Tutti i presenti, Marta compresa, erano consapevoli di quanto stava accadendo. Era stato necessario riportarla alla condizione precedente alla nascita per incontrarla e poter "esaminare" il suo stato di bambina. Solo così sarebbe stato possibile farlo senza contravvenire alla regola che una volta perse le ali non si può più tornare indietro. Il "richiamo", infatti, è uno dei modi con cui la "Commissione" segue gli angeli lasciati cadere sulla terra e li sostiene nell'affrontare i momenti più impegnativi della loro esperienza tra gli umani.
Cominciò il più anziano: "Ti osserviamo e apprezziamo la determinazione con cui stai portando avanti la missione che ti è stata affidata. Negli ultimi mesi, però, sei molto agitata, capricciosa e volubile. Cosa ti turba?". Marta, confusa, si muoveva a disagio al centro dell'arena. Indossare le ali non era più naturale come un tempo. Si guardò intorno alla ricerca, tra i tanti presenti, di un cenno di incoraggiamento. Lo trovò nello sguardo dolce di un piccolo angelo che le sorrise.
Era proprio il momento di essere sincera e confidare quello che le sembrava fosse impossibile dire ai propri genitori. E lo fece con la consapevolezza che solo la ritrovata dimensione angelica poteva consentirle: "Ho paura di aver perso l'amore di mamma e papà". Poi argomentò: "Non hanno più tempo per me e le loro attenzioni sono volte ad altro". Sulle motivazioni di tanta distrazione sapeva di essere stata reticente e si meravigliò che non le fu chiesto altro.

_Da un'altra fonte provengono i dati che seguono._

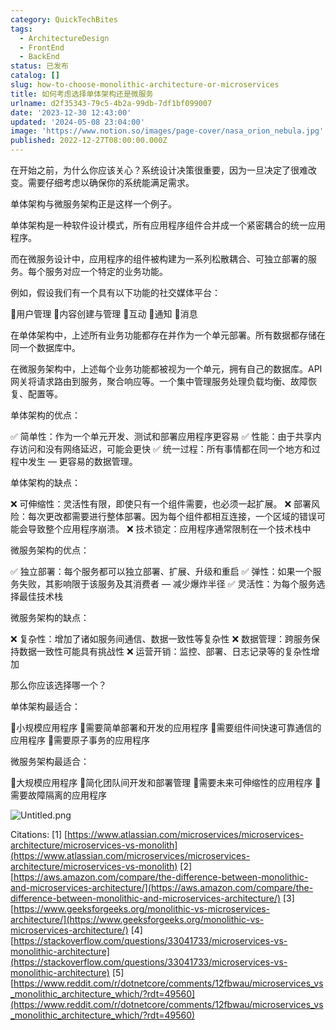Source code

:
 ```yaml
---
category: QuickTechBites
tags:
  - ArchitectureDesign
  - FrontEnd
  - BackEnd
status: 已发布
catalog: []
slug: how-to-choose-monolithic-architecture-or-microservices
title: 如何考虑选择单体架构还是微服务
urlname: d2f35343-79c5-4b2a-99db-7df1bf099007
date: '2023-12-30 12:43:00'
updated: '2024-05-08 23:04:00'
image: 'https://www.notion.so/images/page-cover/nasa_orion_nebula.jpg'
published: 2022-12-27T08:00:00.000Z
---
```


在开始之前，为什么你应该关心？系统设计决策很重要，因为一旦决定了很难改变。需要仔细考虑以确保你的系统能满足需求。


单体架构与微服务架构正是这样一个例子。


单体架构是一种软件设计模式，所有应用程序组件合并成一个紧密耦合的统一应用程序。


而在微服务设计中，应用程序的组件被构建为一系列松散耦合、可独立部署的服务。每个服务对应一个特定的业务功能。


例如，假设我们有一个具有以下功能的社交媒体平台：


🔸用户管理
🔸内容创建与管理
🔸互动
🔸通知
🔸消息


在单体架构中，上述所有业务功能都存在并作为一个单元部署。所有数据都存储在同一个数据库中。


在微服务架构中，上述每个业务功能都被视为一个单元，拥有自己的数据库。API 网关将请求路由到服务，聚合响应等。一个集中管理服务处理负载均衡、故障恢复、配置等。


单体架构的优点：


✅ 简单性：作为一个单元开发、测试和部署应用程序更容易
✅ 性能：由于共享内存访问和没有网络延迟，可能会更快
✅ 统一过程：所有事情都在同一个地方和过程中发生 — 更容易的数据管理。


单体架构的缺点：


❌ 可伸缩性：灵活性有限，即使只有一个组件需要，也必须一起扩展。
❌ 部署风险：每次更改都需要进行整体部署。因为每个组件都相互连接，一个区域的错误可能会导致整个应用程序崩溃。
❌ 技术锁定：应用程序通常限制在一个技术栈中


微服务架构的优点：


✅ 独立部署：每个服务都可以独立部署、扩展、升级和重启
✅ 弹性：如果一个服务失败，其影响限于该服务及其消费者 — 减少爆炸半径
✅ 灵活性：为每个服务选择最佳技术栈


微服务架构的缺点：


❌ 复杂性：增加了诸如服务间通信、数据一致性等复杂性
❌ 数据管理：跨服务保持数据一致性可能具有挑战性
❌ 运营开销：监控、部署、日志记录等的复杂性增加


那么你应该选择哪一个？


单体架构最适合：


🔹小规模应用程序
🔹需要简单部署和开发的应用程序
🔹需要组件间快速可靠通信的应用程序
🔹需要原子事务的应用程序


微服务架构最适合：


🔸大规模应用程序
🔸简化团队间开发和部署管理
🔸需要未来可伸缩性的应用程序
🔸需要故障隔离的应用程序


![Untitled.png](https://prod-files-secure.s3.us-west-2.amazonaws.com/5d24fe63-e567-4804-86f9-9fdc62e13082/8d149051-cc00-4198-a3d7-e00805eb8f9e/Untitled.png?X-Amz-Algorithm=AWS4-HMAC-SHA256&X-Amz-Content-Sha256=UNSIGNED-PAYLOAD&X-Amz-Credential=ASIAZI2LB466TWPUKRPM%2F20250222%2Fus-west-2%2Fs3%2Faws4_request&X-Amz-Date=20250222T213259Z&X-Amz-Expires=3600&X-Amz-Security-Token=IQoJb3JpZ2luX2VjEM3%2F%2F%2F%2F%2F%2F%2F%2F%2F%2FwEaCXVzLXdlc3QtMiJGMEQCIGOsY5QGUh30Xw3QMWlXyLNalwHIYSJgICGxpJTs3RTeAiAxpR5D9lH88atNcsiYrIo1NuxNDltUfJajELj8S7G1xiqIBAj2%2F%2F%2F%2F%2F%2F%2F%2F%2F%2F8BEAAaDDYzNzQyMzE4MzgwNSIM4lmrEhGqPU6VlVv5KtwD0XiuISYq0NEkdJl8uGL60K2dee7BwxPou7ItWFFo6JyExqIao95xvhOy6LGHxEEiEbm6tg4Rak1s12jpdRfPe6TxCwecKIvBGlhVqpOhKxGVtNFNPF9Es4URg%2F%2FDq23ek0M0taGKwGO%2BPXfjrn6iWV58R%2Fl0%2Fhxo0e3Ycw6HxfIgJK39O%2BzbmTvLn8fmMPXyaJtR%2BwE93udDKRE9lxWQI%2F0NZLc0ASJj9rarG15d5ZrnJv%2FcocLBv86xVYLCMyqfmuzm4RXEIlEK4HJCubz3ZVdVd0Gbq1fnCHNhSPkVxhILtTzI3G8ttspJNRioTz8rUmTGCSrYOG5qhejOmcqiA%2F4YWHOlYk5Y44w4YMISUH6aGYsnInxr8%2BBlUycC9i3KeRA5CTdhPYMDOmTE9FJqozEuPT5ZdAPXmwtOUV%2F1QvYuPNUTfnc8K6jiLRV7ndFWevb5cFwoTev5lIpXaSnkim%2FcINYicNWop1neEaKrlfM7iNSYcxye6Bx9WI7WXQ6c4TZpl83RnBphTIyzBqphCTqODC8lpN63pBduzr1lOl4mDsgO5h8nLkwmC%2BchCJgQ%2F2xQ0nvYFV5s8ae3SUt6EtTpsARROVEuSPNelhee7qhDzn9h3G2a1bA1SBEwh%2F3ovQY6pgHd2b5fh702mXcT%2F%2BjJi53ZtdsvGnJpPkMrZ1%2B3CeDdVPgdynwTVZwd0ABnXAN4Igbx%2FbkOsJTR3AnVGXqTZcjTS2lOjtAPSX7IgiHT2YkEO2fij1daAHdqL%2Fu07ncsl3rYUbBwHbCWzfk4mGT5daL0T4I5fSsv7FvX1giSGakjSiT5xG5x6V%2BBZHv5mTyw9cIn09JQICEqyUg6bvLGtc1cKIeySV8r&X-Amz-Signature=fb5c71357ad93960548266078e61c24f436f746f4565d5364c08bcc81d3c46b6&X-Amz-SignedHeaders=host&x-id=GetObject)


Citations:
[1] [https://www.atlassian.com/microservices/microservices-architecture/microservices-vs-monolith](https://www.atlassian.com/microservices/microservices-architecture/microservices-vs-monolith)
[2] [https://aws.amazon.com/compare/the-difference-between-monolithic-and-microservices-architecture/](https://aws.amazon.com/compare/the-difference-between-monolithic-and-microservices-architecture/)
[3] [https://www.geeksforgeeks.org/monolithic-vs-microservices-architecture/](https://www.geeksforgeeks.org/monolithic-vs-microservices-architecture/)
[4] [https://stackoverflow.com/questions/33041733/microservices-vs-monolithic-architecture](https://stackoverflow.com/questions/33041733/microservices-vs-monolithic-architecture)
[5] [https://www.reddit.com/r/dotnetcore/comments/12fbwau/microservices_vs_monolithic_architecture_which/?rdt=49560](https://www.reddit.com/r/dotnetcore/comments/12fbwau/microservices_vs_monolithic_architecture_which/?rdt=49560)

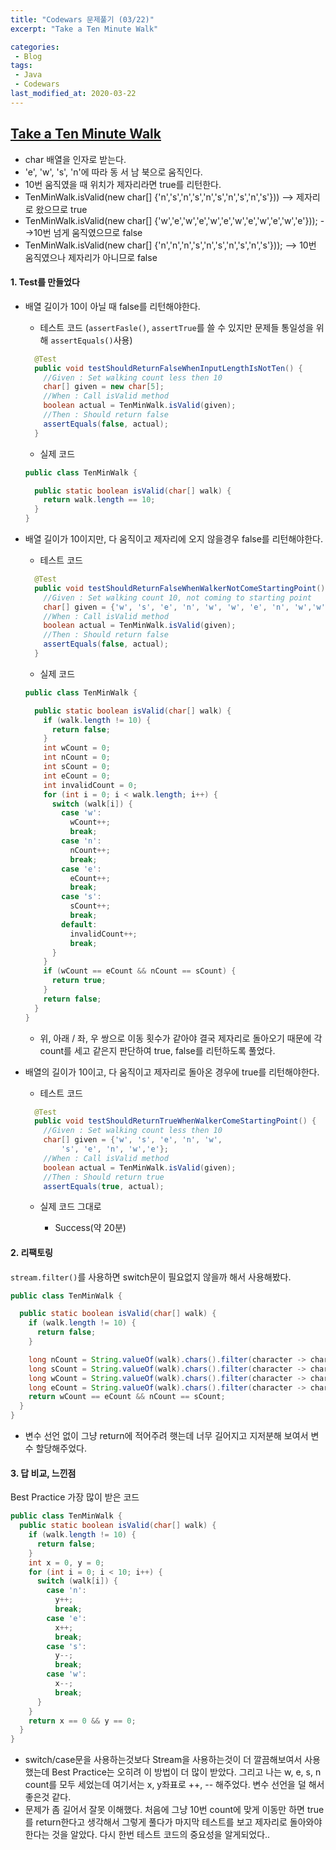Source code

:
 ```yaml
---
title: "Codewars 문제풀기 (03/22)"
excerpt: "Take a Ten Minute Walk"

categories:
 - Blog
tags:
 - Java
 - Codewars
last_modified_at: 2020-03-22
---
```




## [Take a Ten Minute Walk](https://www.codewars.com/kata/54da539698b8a2ad76000228/train/java)

* char 배열을 인자로 받는다.
* 'e', 'w', 's', 'n'에 따라 동 서 남 북으로 움직인다.
* 10번 움직였을 때 위치가 제자리라면 true를 리턴한다.
* TenMinWalk.isValid(new char[] {'n','s','n','s','n','s','n','s','n','s'})) --> 제자리로 왔으므로 true
* TenMinWalk.isValid(new char[] {'w','e','w','e','w','e','w','e','w','e','w','e'})); -->10번 넘게 움직였으므로 false
* TenMinWalk.isValid(new char[] {'n','n','n','s','n','s','n','s','n','s'})); --> 10번 움직였으나 제자리가 아니므로 false


#### 1. Test를 만들었다

* 배열 길이가 10이 아닐 때 false를 리턴해야한다.

  * 테스트 코드 (`assertFasle()`, `assertTrue`를 쓸 수 있지만 문제들 통일성을 위해 `assertEquals()`사용)

  ``` java
    @Test
    public void testShouldReturnFalseWhenInputLengthIsNotTen() {
      //Given : Set walking count less then 10
      char[] given = new char[5];
      //When : Call isValid method
      boolean actual = TenMinWalk.isValid(given);
      //Then : Should return false
      assertEquals(false, actual);
    }
  ```
  
  * 실제 코드
  
  ```java
  public class TenMinWalk {
  
    public static boolean isValid(char[] walk) {
      return walk.length == 10;
    }
  }
  
  ```
  
* 배열 길이가 10이지만, 다 움직이고 제자리에 오지 않을경우 false를 리턴해야한다.

  * 테스트 코드

  ```java
    @Test
    public void testShouldReturnFalseWhenWalkerNotComeStartingPoint() {
      //Given : Set walking count 10, not coming to starting point
      char[] given = {'w', 's', 'e', 'n', 'w', 'w', 'e', 'n', 'w','w'};
      //When : Call isValid method
      boolean actual = TenMinWalk.isValid(given);
      //Then : Should return false
      assertEquals(false, actual);
    }
  ```

  * 실제 코드

  ```java
  public class TenMinWalk {
  
    public static boolean isValid(char[] walk) {
      if (walk.length != 10) {
        return false;
      }
      int wCount = 0;
      int nCount = 0;
      int sCount = 0;
      int eCount = 0;
      int invalidCount = 0;
      for (int i = 0; i < walk.length; i++) {
        switch (walk[i]) {
          case 'w':
            wCount++;
            break;
          case 'n':
            nCount++;
            break;
          case 'e':
            eCount++;
            break;
          case 's':
            sCount++;
            break;
          default:
            invalidCount++;
            break;
        }
      }
      if (wCount == eCount && nCount == sCount) {
        return true;
      }
      return false;
    }
  }
  
  ```

  * 위, 아래 / 좌, 우 쌍으로 이동 횟수가 같아야 결국 제자리로 돌아오기 때문에 각 count를 세고 같은지 판단하여 true, false를 리턴하도록 풀었다.

* 배열의 길이가 10이고, 다 움직이고 제자리로 돌아온 경우에 true를 리턴해야한다.

  * 테스트 코드

  ```java
    @Test
    public void testShouldReturnTrueWhenWalkerComeStartingPoint() {
      //Given : Set walking count less then 10
      char[] given = {'w', 's', 'e', 'n', 'w',
          's', 'e', 'n', 'w','e'};
      //When : Call isValid method
      boolean actual = TenMinWalk.isValid(given);
      //Then : Should return true
      assertEquals(true, actual);
  ```
  
  * 실제 코드 그대로
  
    * Success(약 20분)



#### 2. 리팩토링

`stream.filter()`를 사용하면 switch문이 필요없지 않을까 해서 사용해봤다.

```java
public class TenMinWalk {

  public static boolean isValid(char[] walk) {
    if (walk.length != 10) {
      return false;
    }

    long nCount = String.valueOf(walk).chars().filter(character -> character == 'n').count();
    long sCount = String.valueOf(walk).chars().filter(character -> character == 's').count();
    long wCount = String.valueOf(walk).chars().filter(character -> character == 'w').count();
    long eCount = String.valueOf(walk).chars().filter(character -> character == 'e').count();
    return wCount == eCount && nCount == sCount;
  }
}

```

* 변수 선언 없이 그냥 return에 적어주려 햇는데 너무 길어지고 지저분해 보여서 변수 할당해주었다.



####  3. 답 비교, 느낀점

Best Practice 가장 많이 받은 코드

```java
public class TenMinWalk {
  public static boolean isValid(char[] walk) {
    if (walk.length != 10) {
      return false;
    }
    int x = 0, y = 0;
    for (int i = 0; i < 10; i++) {
      switch (walk[i]) {
        case 'n':
          y++;
          break;
        case 'e':
          x++;
          break;
        case 's':
          y--;
          break;
        case 'w':
          x--;
          break;
      }
    }
    return x == 0 && y == 0;
  }
}
```

* switch/case문을 사용하는것보다 Stream을 사용하는것이 더 깔끔해보여서 사용했는데 Best Practice는 오히려 이 방법이 더 많이 받았다. 그리고 나는 w, e, s, n count를 모두 세었는데 여기서는 x, y좌표로 ++, -- 해주었다.  변수 선언을 덜 해서 좋은것 같다.
* 문제가 좀 길어서 잘못 이해했다. 처음에 그냥 10번 count에 맞게 이동만 하면 true를 return한다고 생각해서 그렇게 풀다가 마지막 테스트를 보고 제자리로 돌아와야한다는 것을 알았다. 다시 한번 테스트 코드의 중요성을 알게되었다..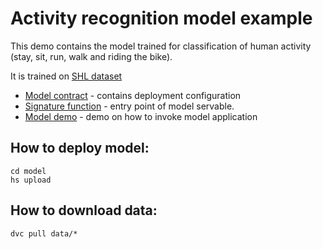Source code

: # Activity recognition model example

This demo contains the model trained for classification of human activity (stay, sit, run, walk and riding the bike).

It is trained on [SHL dataset](http://www.shl-dataset.org)

- [Model contract](model/serving.yaml) - contains deployment configuration
- [Signature function](model/src/func_main.py) - entry point of model servable.
- [Model demo](demo/AR_demo.ipynb) - demo on how to invoke model application

## How to deploy model:

```commandline
cd model
hs upload
```

## How to download data:
```commandline
dvc pull data/*
```
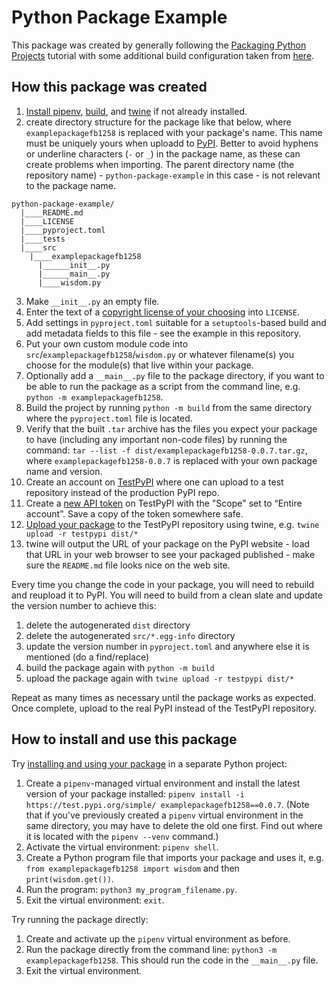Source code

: # Python Package Example

This package was created by generally following the [Packaging Python Projects](https://packaging.python.org/en/latest/tutorials/packaging-projects/) tutorial with some additional build configuration taken from [here](https://godatadriven.com/blog/a-practical-guide-to-setuptools-and-pyproject-toml/).

## How this package was created

1. [Install pipenv](https://packaging.python.org/en/latest/tutorials/managing-dependencies/#managing-dependencies), [build](https://packaging.python.org/en/latest/tutorials/packaging-projects/#generating-distribution-archives), and [twine](https://packaging.python.org/en/latest/key_projects/#twine) if not already installed.
2. create directory structure for the package like that below, where `examplepackagefb1258` is replaced with your package's name. This name must be uniquely yours when uploadd to [PyPI](https://pypi.org/). Better to avoid hyphens or underline characters (`-` or `_`) in the package name, as these can create problems when importing. The parent directory name (the repository name) - `python-package-example` in this case - is not relevant to the package name.

```
python-package-example/
  |____README.md
  |____LICENSE
  |____pyproject.toml
  |____tests
  |____src
    |____examplepackagefb1258
      |______init__.py
      |______main__.py
      |____wisdom.py
```

3. Make `__init__.py` an empty file.
4. Enter the text of a [copyright license of your choosing](https://choosealicense.com/) into `LICENSE`.
5. Add settings in `pyproject.toml` suitable for a `setuptools`-based build and add metadata fields to this file - see the example in this repository.
6. Put your own custom module code into `src`/`examplepackagefb1258`/`wisdom.py` or whatever filename(s) you choose for the module(s) that live within your package.
7. Optionally add a `__main__.py` file to the package directory, if you want to be able to run the package as a script from the command line, e.g. `python -m examplepackagefb1258`.
8. Build the project by running `python -m build` from the same directory where the `pyproject.toml` file is located.
9. Verify that the built `.tar` archive has the files you expect your package to have (including any important non-code files) by running the command: `tar --list -f dist/examplepackagefb1258-0.0.7.tar.gz`, where `examplepackagefb1258-0.0.7` is replaced with your own package name and version.
10. Create an account on [TestPyPI](https://test.pypi.org/) where one can upload to a test repository instead of the production PyPI repo.
11. Create a [new API token](https://test.pypi.org/manage/account/#api-tokens) on TestPyPI with the "Scope" set to “Entire account”. Save a copy of the token somewhere safe.
12. [Upload your package](examplepackagefb1258) to the TestPyPI repository using twine, e.g. `twine upload -r testpypi dist/*`
13. twine will output the URL of your package on the PyPI website - load that URL in your web browser to see your packaged published - make sure the `README.md` file looks nice on the web site.

Every time you change the code in your package, you will need to rebuild and reupload it to PyPI. You will need to build from a clean slate and update the version number to achieve this:

1. delete the autogenerated `dist` directory
2. delete the autogenerated `src/*.egg-info` directory
3. update the version number in `pyproject.toml` and anywhere else it is mentioned (do a find/replace)
4. build the package again with `python -m build`
5. upload the package again with `twine upload -r testpypi dist/*`

Repeat as many times as necessary until the package works as expected. Once complete, upload to the real PyPI instead of the TestPyPI repository.

## How to install and use this package

Try [installing and using your package](https://packaging.python.org/en/latest/tutorials/packaging-projects/#installing-your-newly-uploaded-package) in a separate Python project:

1. Create a `pipenv`-managed virtual environment and install the latest version of your package installed: `pipenv install -i https://test.pypi.org/simple/ examplepackagefb1258==0.0.7`. (Note that if you've previously created a `pipenv` virtual environment in the same directory, you may have to delete the old one first. Find out where it is located with the `pipenv --venv` command.)
1. Activate the virtual environment: `pipenv shell`.
1. Create a Python program file that imports your package and uses it, e.g. `from examplepackagefb1258 import wisdom` and then `print(wisdom.get())`.
1. Run the program: `python3 my_program_filename.py`.
1. Exit the virtual environment: `exit`.

Try running the package directly:

1. Create and activate up the `pipenv` virtual environment as before.
2. Run the package directly from the command line: `python3 -m examplepackagefb1258`. This should run the code in the `__main__.py` file.
3. Exit the virtual environment.
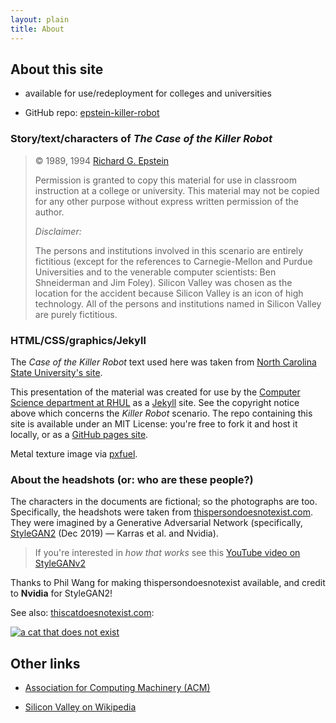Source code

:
 ```yaml
---
layout: plain
title: About
---
```


## About this site

* available for use/redeployment for colleges and universities

* GitHub repo: [epstein-killer-robot](https://github.com/davewhiteland/epstein-killer-robot)

### Story/text/characters of _The Case of the Killer Robot_

> © 1989, 1994 [Richard G. Epstein](https://www.cs.wcupa.edu/~epstein/)
>
> Permission is granted to copy this material for use in classroom
> instruction at a college or university. This material may not be copied
> for any other purpose without express written permission of the author.
>
> _Disclaimer:_
>
> The persons and institutions involved in this scenario are entirely
> fictitious (except for the references to Carnegie-Mellon and Purdue
> Universities and to the venerable computer scientists: Ben Shneiderman and
> Jim Foley). Silicon Valley was chosen as the location for the accident
> because Silicon Valley is an icon of high technology. All of the persons and
> institutions named in Silicon Valley are purely fictitious.

### HTML/CSS/graphics/Jekyll

The _Case of the Killer Robot_ text used here was taken from
[North Carolina State  University's site](https://ethics.csc.ncsu.edu/risks/safety/killer_robot/).

This presentation of the material was created for use by the
[Computer Science department at RHUL](https://www.royalholloway.ac.uk/research-and-teaching/departments-and-schools/computer-science/)
as a [Jekyll](https://jekyllrb.com) site. See the copyright notice above which
concerns the _Killer Robot_ scenario. The repo containing this site is available
under an MIT License: you're free to fork it and host it locally, or as a
[GitHub pages site](https://pages.github.com).

Metal texture image via [pxfuel](https://www.pxfuel.com).

### About the headshots (or: who are these people?)

The characters in the documents are fictional; so the photographs are too.
Specifically, the headshots were taken from
[thispersondoesnotexist.com](https://www.thispersondoesnotexist.com).
They were imagined by a Generative Adversarial Network
(specifically, [StyleGAN2](https://github.com/NVlabs/stylegan) (Dec 2019) —
Karras et al. and Nvidia).

> If you're interested in _how that works_ see this
> [YouTube video on StyleGANv2](https://www.youtube.com/watch?v=u8qPvzk0AfY)

Thanks to Phil Wang for making thispersondoesnotexist available, and credit
to **Nvidia** for StyleGAN2! 

See also: [thiscatdoesnotexist.com](https://thiscatdoesnotexist.com):

<a href="https://thiscatdoesnotexist.com"><img alt="a cat that does not exist"
  src="{{site.baseurl}}/img/thiscatdoesnotexist.jpg"></a>


## Other links

* [Association for Computing Machinery (ACM)](https://www.acm.org)

* [Silicon Valley on Wikipedia](https://en.wikipedia.org/wiki/Silicon_Valley)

Fu aperto il dibattito nel corso del quale ogni angelo presente intervenne per dire la sua e dare un consiglio all'esaminanda. Dopo aver chiesto il permesso, tra gli altri, intervenne anche quell'angioletto che le aveva sorriso ma lo fece per condividere con l’assemblea l’eccitazione dovuta al fatto che la sua "attesa" stava per finire. "Mi hanno chiamata e mi hanno detto di tenermi pronta", disse. "Tra poco, dovrò mettermi in fila al varco d'uscita per raggiungere mia sorella maggiore". Poi con orgoglio, aggiunse: "Mi è stato detto che si tratta di una bimba molto in gamba che mi proteggerà e mi guiderà nel corso della vita". Non sapeva perché ma, ora, Marta si sentiva serena e libera da quel peso che aveva motivato il suo "richiamo".
"Adesso puoi andare", disse improvvisamente il più giovane della Commissione, tradendo l'emozione per quello che poteva essere l'addio definitivo a quella bambina a cui, nonostante i modi burberi, erano legati da profondo affetto. "Ti lasciamo tornare al tuo futuro", sentenziò.
Senza che neanche la sveglia suonasse, Marta apri gli occhi e si ricordò della sua ascesa tra le nuvole, dell'arena, della Commissione e di quell'angioletto in cui aveva riconosciuto quella che poi sarebbe diventata sua sorella Agnese. In quello stesso istante, restò accecata dalla luce del sole che entrava dalla finestra della sua cameretta e quelle immagini, fino ad allora così nitide, repentinamente scomparvero.
Marta capi che si era trattato di un sogno, solo di uno strano sogno. Forse.